21. Determine by drawing graphs, whether the following system of linear equation has a unique solution or not:
(i) 2x – 3y = 6 and x + y = 1
Solution:
Given,
2x – 3y = 6 ……. (i)
x + y = 1……. (ii)
For equation (i),
⇒ y = (2x – 6)/3
When x = 3, we have y = (2(3) – 6)/3= 0
When x = 0, we have y = (2(0) – 6)/3= -2
Thus we have the following table giving points on the line
2x – 3y = 6
For equation (ii),
We solve for y:
⇒ y = (1 – x)
So, when x = 0
y = (1 – 0) = 1
And, when x = 1
⇒ y = (1 – 1) = 0
Thus we have the following table giving points on the line
x + y = 1
Graph of the equations (i) and (ii) is as below:
It’s seen clearly that the two lines intersect at one.
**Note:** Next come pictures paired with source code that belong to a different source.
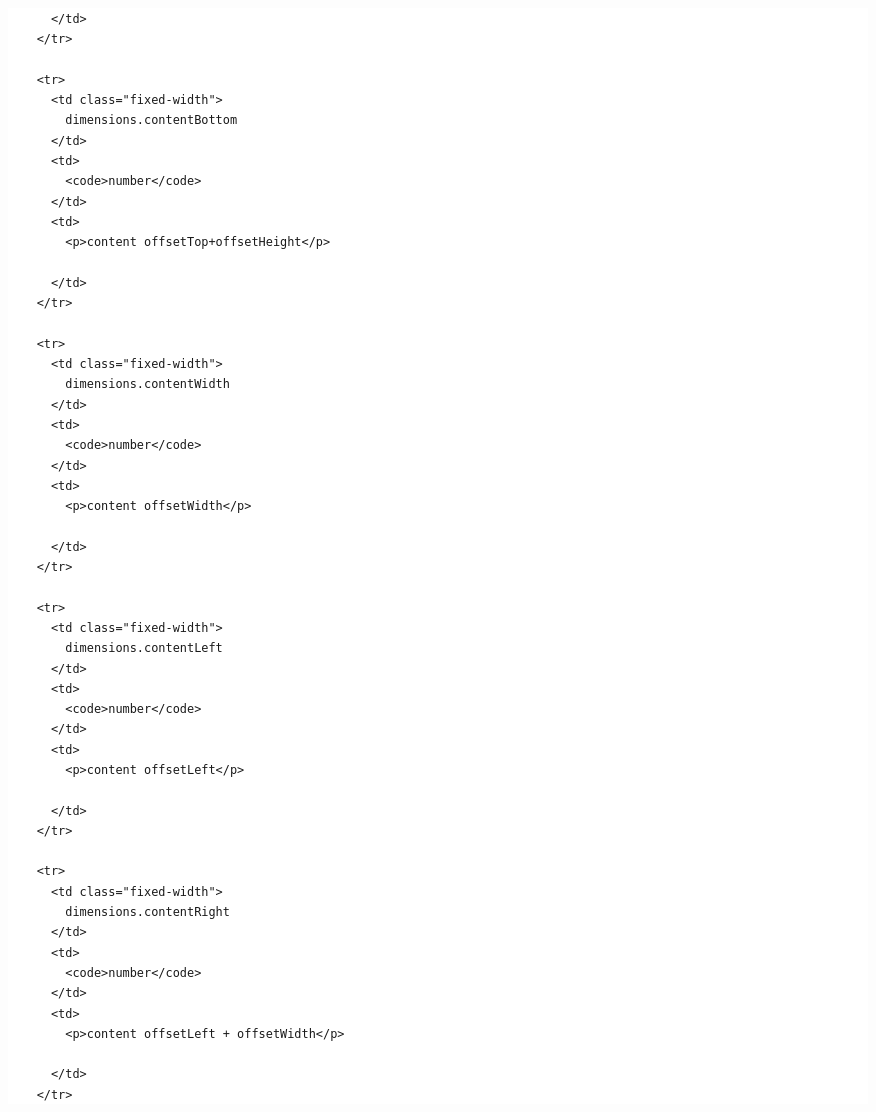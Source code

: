           </td>
        </tr>
        
        <tr>
          <td class="fixed-width">
            dimensions.contentBottom
          </td>
          <td>
            <code>number</code>
          </td>
          <td>
            <p>content offsetTop+offsetHeight</p>

          </td>
        </tr>
        
        <tr>
          <td class="fixed-width">
            dimensions.contentWidth
          </td>
          <td>
            <code>number</code>
          </td>
          <td>
            <p>content offsetWidth</p>

          </td>
        </tr>
        
        <tr>
          <td class="fixed-width">
            dimensions.contentLeft
          </td>
          <td>
            <code>number</code>
          </td>
          <td>
            <p>content offsetLeft</p>

          </td>
        </tr>
        
        <tr>
          <td class="fixed-width">
            dimensions.contentRight
          </td>
          <td>
            <code>number</code>
          </td>
          <td>
            <p>content offsetLeft + offsetWidth</p>

          </td>
        </tr>
        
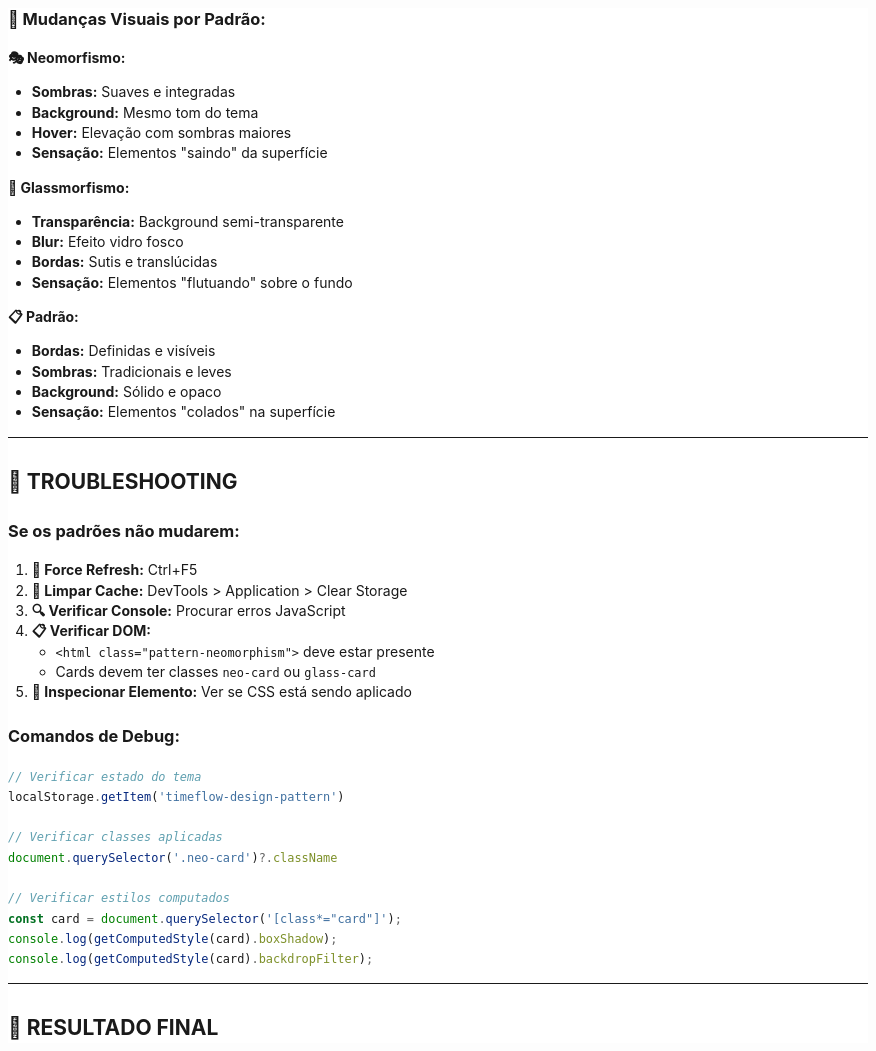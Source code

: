 ### **🎨 Mudanças Visuais por Padrão:**

**🎭 Neomorfismo:**
- **Sombras:** Suaves e integradas
- **Background:** Mesmo tom do tema
- **Hover:** Elevação com sombras maiores
- **Sensação:** Elementos "saindo" da superfície

**🌟 Glassmorfismo:**
- **Transparência:** Background semi-transparente
- **Blur:** Efeito vidro fosco
- **Bordas:** Sutis e translúcidas
- **Sensação:** Elementos "flutuando" sobre o fundo

**📋 Padrão:**
- **Bordas:** Definidas e visíveis
- **Sombras:** Tradicionais e leves
- **Background:** Sólido e opaco
- **Sensação:** Elementos "colados" na superfície

---

## 🚨 **TROUBLESHOOTING**

### **Se os padrões não mudarem:**

1. **🔄 Force Refresh:** Ctrl+F5
2. **🧹 Limpar Cache:** DevTools > Application > Clear Storage
3. **🔍 Verificar Console:** Procurar erros JavaScript
4. **📋 Verificar DOM:**
   - `<html class="pattern-neomorphism">` deve estar presente
   - Cards devem ter classes `neo-card` ou `glass-card`
5. **🎨 Inspecionar Elemento:** Ver se CSS está sendo aplicado

### **Comandos de Debug:**
```javascript
// Verificar estado do tema
localStorage.getItem('timeflow-design-pattern')

// Verificar classes aplicadas
document.querySelector('.neo-card')?.className

// Verificar estilos computados
const card = document.querySelector('[class*="card"]');
console.log(getComputedStyle(card).boxShadow);
console.log(getComputedStyle(card).backdropFilter);
```

---

## 🎯 **RESULTADO FINAL**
Thus, we can conclude that the system of equations has a unique solution.
(ii) 2y = 4x – 6 and 2x = y + 3
Solution:
Given,
2y = 4x – 6……. (i)
2x = y + 3……. (ii)
For equation (i),
⇒ y = (4x – 6)/2
When x = 1, we have y = (4(1) – 6)/2 = -1
When x = 4, we have y = (4(4) – 6)/2= 5
Thus we have the following table giving points on the line
2y = 4x – 6
For equation (ii),
We solve for y:
⇒ y = 2x – 3
So, when x = 2
y = 2(2) – 3 = 1
And, when x = 3
⇒ y = 2(3) – 3 = 3
Thus we have the following table giving points on the line
2x = y + 3
Graph of the equations (i) and (ii) is as below:
We see that the two lines are coincident. And, hence it has infinitely many solutions.
Therefore, the system of equations does not have a unique solution.
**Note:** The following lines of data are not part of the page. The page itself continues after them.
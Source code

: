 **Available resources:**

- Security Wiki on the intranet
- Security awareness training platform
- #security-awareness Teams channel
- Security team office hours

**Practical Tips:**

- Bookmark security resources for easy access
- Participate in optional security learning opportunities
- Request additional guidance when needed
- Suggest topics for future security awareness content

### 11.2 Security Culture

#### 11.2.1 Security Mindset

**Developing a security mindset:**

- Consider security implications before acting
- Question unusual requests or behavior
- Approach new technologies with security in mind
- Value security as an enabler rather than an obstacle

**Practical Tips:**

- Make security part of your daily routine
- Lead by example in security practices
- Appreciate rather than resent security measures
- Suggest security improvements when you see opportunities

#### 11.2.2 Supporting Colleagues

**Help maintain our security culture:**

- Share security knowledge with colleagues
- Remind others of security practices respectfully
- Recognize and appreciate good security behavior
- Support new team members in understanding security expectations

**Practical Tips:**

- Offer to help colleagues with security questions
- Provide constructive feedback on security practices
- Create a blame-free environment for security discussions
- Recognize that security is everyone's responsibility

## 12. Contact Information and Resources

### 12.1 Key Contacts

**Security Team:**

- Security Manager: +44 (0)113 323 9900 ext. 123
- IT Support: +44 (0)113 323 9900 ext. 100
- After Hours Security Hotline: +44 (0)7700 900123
Benefits of Solving RD Sharma Solutions Class 10 Maths Chapter 3 Exercise 3.2
Solving RD Sharma Solutions for Class 10 Maths Chapter 3, Exercise 3.2 offers several benefits:
Strengthens Algebraic Skills
: It helps students master the substitution method to solve linear equations, building confidence in algebra.
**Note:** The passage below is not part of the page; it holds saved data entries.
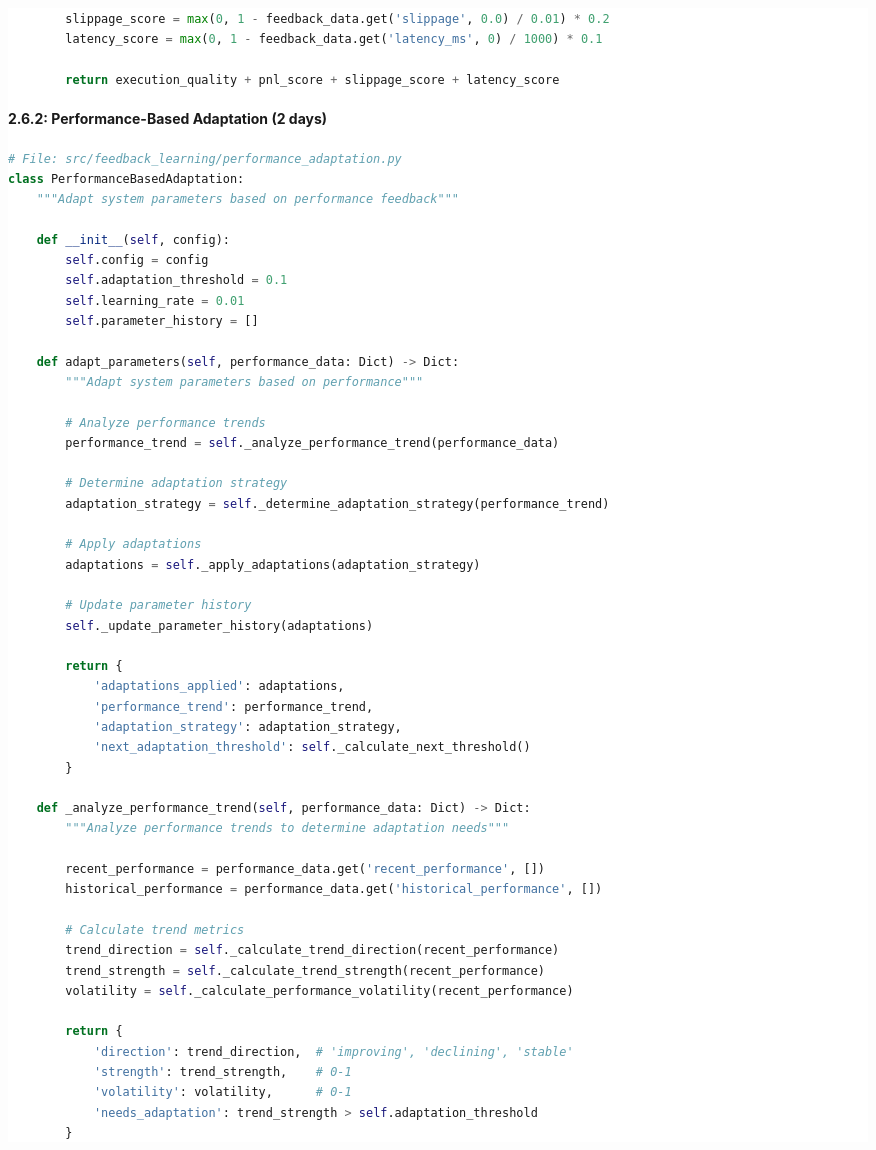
 ```python
        slippage_score = max(0, 1 - feedback_data.get('slippage', 0.0) / 0.01) * 0.2
        latency_score = max(0, 1 - feedback_data.get('latency_ms', 0) / 1000) * 0.1
        
        return execution_quality + pnl_score + slippage_score + latency_score
```

#### **2.6.2: Performance-Based Adaptation** (2 days)
```python
# File: src/feedback_learning/performance_adaptation.py
class PerformanceBasedAdaptation:
    """Adapt system parameters based on performance feedback"""
    
    def __init__(self, config):
        self.config = config
        self.adaptation_threshold = 0.1
        self.learning_rate = 0.01
        self.parameter_history = []
    
    def adapt_parameters(self, performance_data: Dict) -> Dict:
        """Adapt system parameters based on performance"""
        
        # Analyze performance trends
        performance_trend = self._analyze_performance_trend(performance_data)
        
        # Determine adaptation strategy
        adaptation_strategy = self._determine_adaptation_strategy(performance_trend)
        
        # Apply adaptations
        adaptations = self._apply_adaptations(adaptation_strategy)
        
        # Update parameter history
        self._update_parameter_history(adaptations)
        
        return {
            'adaptations_applied': adaptations,
            'performance_trend': performance_trend,
            'adaptation_strategy': adaptation_strategy,
            'next_adaptation_threshold': self._calculate_next_threshold()
        }
    
    def _analyze_performance_trend(self, performance_data: Dict) -> Dict:
        """Analyze performance trends to determine adaptation needs"""
        
        recent_performance = performance_data.get('recent_performance', [])
        historical_performance = performance_data.get('historical_performance', [])
        
        # Calculate trend metrics
        trend_direction = self._calculate_trend_direction(recent_performance)
        trend_strength = self._calculate_trend_strength(recent_performance)
        volatility = self._calculate_performance_volatility(recent_performance)
        
        return {
            'direction': trend_direction,  # 'improving', 'declining', 'stable'
            'strength': trend_strength,    # 0-1
            'volatility': volatility,      # 0-1
            'needs_adaptation': trend_strength > self.adaptation_threshold
        }
```
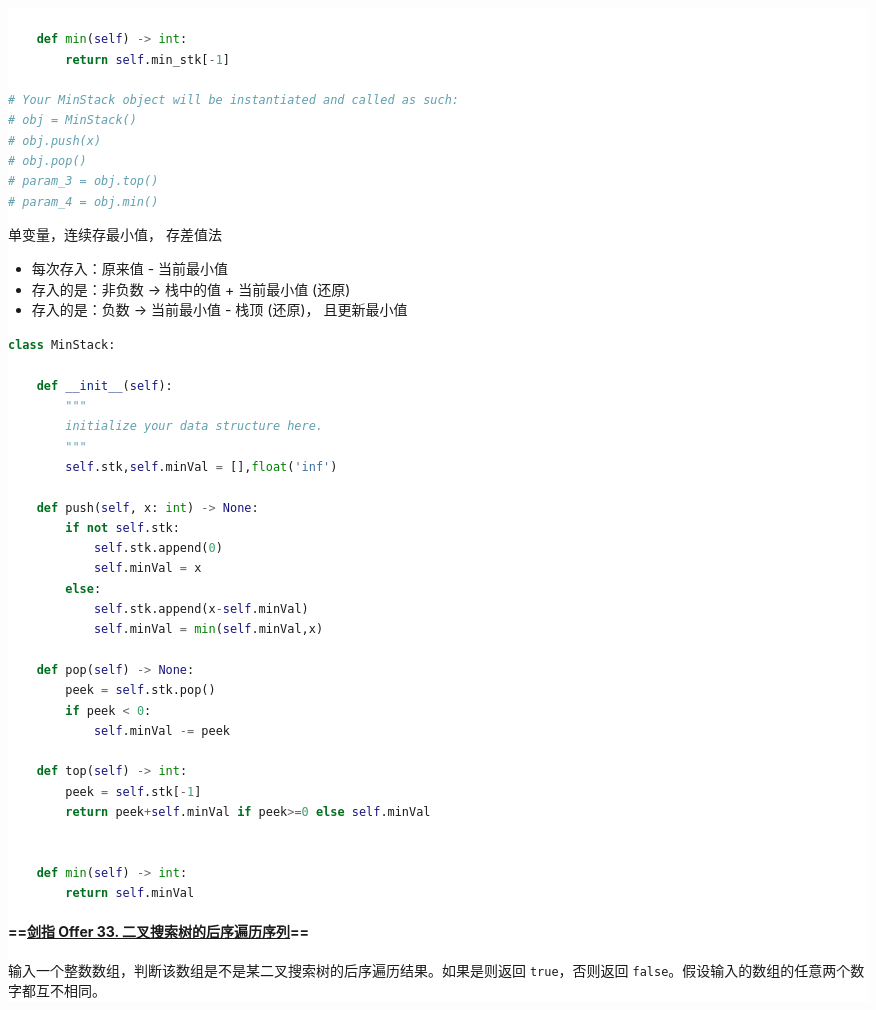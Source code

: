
 ```python

    def min(self) -> int:
        return self.min_stk[-1]

# Your MinStack object will be instantiated and called as such:
# obj = MinStack()
# obj.push(x)
# obj.pop()
# param_3 = obj.top()
# param_4 = obj.min()
```

单变量，连续存最小值， 存差值法

*   每次存入：原来值 - 当前最小值
*   存入的是：非负数 -> 栈中的值 + 当前最小值 (还原)
*   存入的是：负数 -> 当前最小值 - 栈顶 (还原)， 且更新最小值

```python
class MinStack:

    def __init__(self):
        """
        initialize your data structure here.
        """
        self.stk,self.minVal = [],float('inf')

    def push(self, x: int) -> None:
        if not self.stk:
            self.stk.append(0)
            self.minVal = x
        else:
            self.stk.append(x-self.minVal)
            self.minVal = min(self.minVal,x)

    def pop(self) -> None:
        peek = self.stk.pop()
        if peek < 0:
            self.minVal -= peek

    def top(self) -> int:
        peek = self.stk[-1]
        return peek+self.minVal if peek>=0 else self.minVal


    def min(self) -> int:
        return self.minVal
```

#### ==[剑指 Offer 33. 二叉搜索树的后序遍历序列](/problems/er-cha-sou-suo-shu-de-hou-xu-bian-li-xu-lie-lcof/)==

输入一个整数数组，判断该数组是不是某二叉搜索树的后序遍历结果。如果是则返回 `true`，否则返回 `false`。假设输入的数组的任意两个数字都互不相同。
Improves Problem-Solving Abilities
: Working through these equations enhances logical thinking, as students learn to rearrange equations and find variable values.
Foundation for Advanced Mathematics
: Understanding linear equations in two variables is essential for tackling advanced topics in calculus, coordinate geometry, and physics.
Real-World Applications
: These equations model real-world problems, helping students relate mathematical concepts to practical scenarios.
Prepares for Exams
: Practicing RD Sharma’s structured problems sharpens skills required for board exams and other competitive tests.